## [WORK TO COMPLETE]
Of the entries below, return only those lines from the line with "4. For each" to the line with "5. How to build", exactly, both included.

## [EXTRACTED INFORMATION]
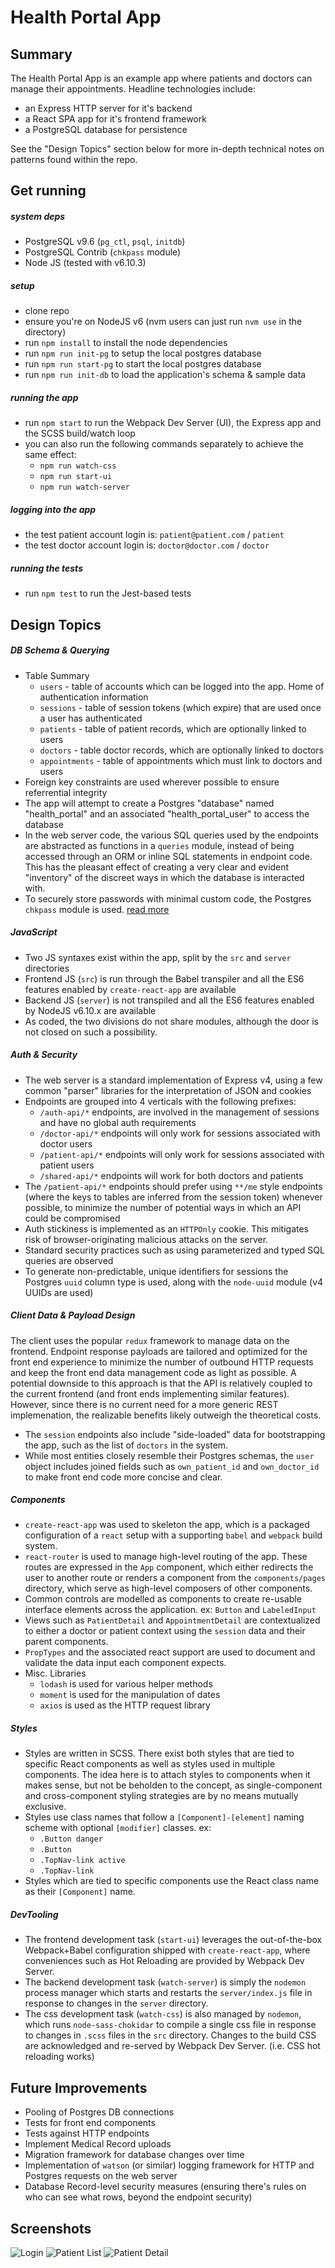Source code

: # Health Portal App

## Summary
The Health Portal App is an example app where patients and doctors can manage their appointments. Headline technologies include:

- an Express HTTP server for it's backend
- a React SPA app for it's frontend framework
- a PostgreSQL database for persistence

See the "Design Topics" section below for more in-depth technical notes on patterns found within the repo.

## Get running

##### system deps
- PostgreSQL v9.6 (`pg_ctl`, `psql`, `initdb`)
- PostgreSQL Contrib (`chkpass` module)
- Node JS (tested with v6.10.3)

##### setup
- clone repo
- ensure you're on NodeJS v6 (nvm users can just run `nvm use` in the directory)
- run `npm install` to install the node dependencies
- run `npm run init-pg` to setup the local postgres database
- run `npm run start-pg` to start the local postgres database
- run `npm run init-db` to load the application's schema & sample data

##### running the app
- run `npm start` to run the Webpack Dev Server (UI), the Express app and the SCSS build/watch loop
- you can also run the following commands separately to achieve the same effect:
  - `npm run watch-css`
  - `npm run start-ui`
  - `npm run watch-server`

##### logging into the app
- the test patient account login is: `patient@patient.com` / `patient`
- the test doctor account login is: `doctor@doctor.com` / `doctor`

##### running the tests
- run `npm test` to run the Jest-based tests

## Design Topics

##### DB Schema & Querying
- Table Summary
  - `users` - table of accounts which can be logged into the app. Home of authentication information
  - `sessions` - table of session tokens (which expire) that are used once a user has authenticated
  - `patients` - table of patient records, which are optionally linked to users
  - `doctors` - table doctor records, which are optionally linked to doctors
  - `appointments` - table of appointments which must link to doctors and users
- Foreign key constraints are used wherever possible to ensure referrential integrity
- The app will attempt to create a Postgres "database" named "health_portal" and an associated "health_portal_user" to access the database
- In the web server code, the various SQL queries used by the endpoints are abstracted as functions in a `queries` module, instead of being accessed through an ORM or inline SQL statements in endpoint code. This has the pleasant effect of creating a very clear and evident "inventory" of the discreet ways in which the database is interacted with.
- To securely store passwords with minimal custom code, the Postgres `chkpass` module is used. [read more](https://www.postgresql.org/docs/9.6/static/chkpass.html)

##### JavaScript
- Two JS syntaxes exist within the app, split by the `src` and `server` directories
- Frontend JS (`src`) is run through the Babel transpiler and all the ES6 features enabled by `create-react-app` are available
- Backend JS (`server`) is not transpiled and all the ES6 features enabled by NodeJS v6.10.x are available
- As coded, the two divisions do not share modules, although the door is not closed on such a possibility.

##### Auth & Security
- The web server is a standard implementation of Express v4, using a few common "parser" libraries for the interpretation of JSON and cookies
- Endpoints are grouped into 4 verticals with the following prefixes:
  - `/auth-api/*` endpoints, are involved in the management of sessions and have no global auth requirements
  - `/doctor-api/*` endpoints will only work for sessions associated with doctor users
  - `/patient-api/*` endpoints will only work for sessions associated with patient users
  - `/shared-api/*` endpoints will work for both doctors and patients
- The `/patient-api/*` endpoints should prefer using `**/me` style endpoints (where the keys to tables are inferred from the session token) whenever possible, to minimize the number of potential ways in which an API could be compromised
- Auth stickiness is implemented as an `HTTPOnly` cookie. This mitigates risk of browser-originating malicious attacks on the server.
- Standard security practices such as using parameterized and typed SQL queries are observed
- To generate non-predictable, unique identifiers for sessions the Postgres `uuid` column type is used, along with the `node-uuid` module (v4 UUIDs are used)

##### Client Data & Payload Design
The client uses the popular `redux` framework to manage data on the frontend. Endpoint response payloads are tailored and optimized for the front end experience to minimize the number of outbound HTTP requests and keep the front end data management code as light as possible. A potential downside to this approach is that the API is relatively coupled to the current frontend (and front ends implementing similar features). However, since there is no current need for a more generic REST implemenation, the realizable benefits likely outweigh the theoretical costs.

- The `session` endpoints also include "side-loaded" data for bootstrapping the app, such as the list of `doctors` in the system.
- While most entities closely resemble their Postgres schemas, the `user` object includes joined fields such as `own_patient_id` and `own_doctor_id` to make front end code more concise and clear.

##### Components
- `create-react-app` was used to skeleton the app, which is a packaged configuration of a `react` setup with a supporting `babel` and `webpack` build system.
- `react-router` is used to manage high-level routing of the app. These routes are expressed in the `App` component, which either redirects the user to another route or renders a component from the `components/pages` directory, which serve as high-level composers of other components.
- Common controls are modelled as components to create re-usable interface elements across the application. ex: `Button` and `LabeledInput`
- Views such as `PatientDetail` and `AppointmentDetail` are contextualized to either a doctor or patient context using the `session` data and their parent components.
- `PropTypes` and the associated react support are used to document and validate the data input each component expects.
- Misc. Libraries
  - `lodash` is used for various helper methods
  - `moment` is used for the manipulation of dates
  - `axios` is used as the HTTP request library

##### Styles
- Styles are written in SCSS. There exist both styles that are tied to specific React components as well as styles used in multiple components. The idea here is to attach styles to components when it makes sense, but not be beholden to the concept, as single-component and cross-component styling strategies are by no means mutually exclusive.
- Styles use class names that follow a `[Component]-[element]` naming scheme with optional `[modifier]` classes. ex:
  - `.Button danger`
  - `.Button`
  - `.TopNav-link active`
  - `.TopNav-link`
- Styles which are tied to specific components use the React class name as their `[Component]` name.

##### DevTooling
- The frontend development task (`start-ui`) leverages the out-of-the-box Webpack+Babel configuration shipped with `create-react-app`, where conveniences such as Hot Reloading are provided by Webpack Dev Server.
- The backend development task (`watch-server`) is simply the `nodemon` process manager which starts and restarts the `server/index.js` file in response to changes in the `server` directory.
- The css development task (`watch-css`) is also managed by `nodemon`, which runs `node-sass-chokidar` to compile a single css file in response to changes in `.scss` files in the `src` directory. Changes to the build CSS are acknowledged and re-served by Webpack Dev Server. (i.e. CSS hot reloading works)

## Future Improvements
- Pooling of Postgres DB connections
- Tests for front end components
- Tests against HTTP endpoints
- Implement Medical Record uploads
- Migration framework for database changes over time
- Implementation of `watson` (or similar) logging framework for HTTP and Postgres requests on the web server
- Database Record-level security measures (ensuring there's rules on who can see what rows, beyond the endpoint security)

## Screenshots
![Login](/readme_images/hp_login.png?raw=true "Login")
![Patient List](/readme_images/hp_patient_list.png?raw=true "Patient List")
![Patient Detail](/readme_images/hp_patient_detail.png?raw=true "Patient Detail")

...

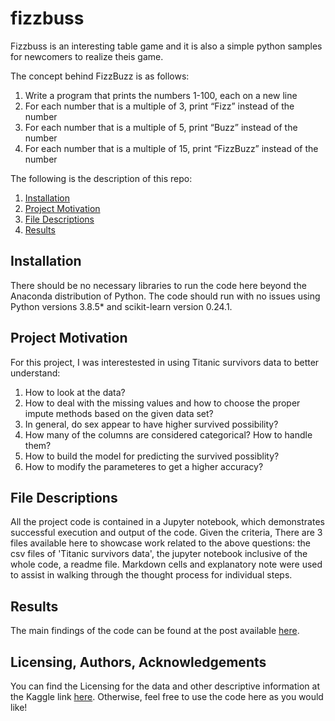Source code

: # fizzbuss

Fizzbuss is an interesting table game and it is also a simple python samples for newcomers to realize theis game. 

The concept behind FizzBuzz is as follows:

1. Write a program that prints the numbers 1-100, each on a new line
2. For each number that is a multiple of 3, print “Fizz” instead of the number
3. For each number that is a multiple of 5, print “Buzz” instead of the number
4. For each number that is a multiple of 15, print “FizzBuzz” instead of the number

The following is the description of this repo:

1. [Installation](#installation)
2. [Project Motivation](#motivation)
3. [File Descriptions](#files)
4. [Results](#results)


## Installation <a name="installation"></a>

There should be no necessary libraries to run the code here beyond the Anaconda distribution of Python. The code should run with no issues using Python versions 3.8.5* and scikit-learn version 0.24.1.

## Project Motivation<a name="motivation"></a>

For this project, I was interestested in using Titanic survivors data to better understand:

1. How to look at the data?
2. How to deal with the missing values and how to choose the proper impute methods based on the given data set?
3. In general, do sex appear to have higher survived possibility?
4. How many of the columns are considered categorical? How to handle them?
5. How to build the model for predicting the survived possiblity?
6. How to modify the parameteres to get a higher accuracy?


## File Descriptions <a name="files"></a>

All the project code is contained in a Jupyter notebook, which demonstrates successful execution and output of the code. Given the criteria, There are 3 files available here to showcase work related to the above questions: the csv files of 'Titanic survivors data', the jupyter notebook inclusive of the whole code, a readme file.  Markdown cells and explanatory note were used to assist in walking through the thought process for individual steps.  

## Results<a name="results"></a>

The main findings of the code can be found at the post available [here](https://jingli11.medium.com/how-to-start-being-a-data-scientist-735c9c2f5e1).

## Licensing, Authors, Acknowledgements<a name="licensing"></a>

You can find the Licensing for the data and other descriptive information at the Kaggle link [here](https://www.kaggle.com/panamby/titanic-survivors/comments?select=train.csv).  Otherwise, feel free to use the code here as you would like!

## [REPLY TO THE EXERCISE]
4. For each number that is a multiple of 15, print “FizzBuzz” instead of the number

The following is the description of this repo:

1. [Installation](#installation)
2. [Project Motivation](#motivation)
3. [File Descriptions](#files)
4. [Results](#results)


## Installation <a name="installation"></a>

There should be no necessary libraries to run the code here beyond the Anaconda distribution of Python. The code should run with no issues using Python versions 3.8.5* and scikit-learn version 0.24.1.

## Project Motivation<a name="motivation"></a>

For this project, I was interestested in using Titanic survivors data to better understand:

1. How to look at the data?
2. How to deal with the missing values and how to choose the proper impute methods based on the given data set?
3. In general, do sex appear to have higher survived possibility?
4. How many of the columns are considered categorical? How to handle them?
5. How to build the model for predicting the survived possiblity?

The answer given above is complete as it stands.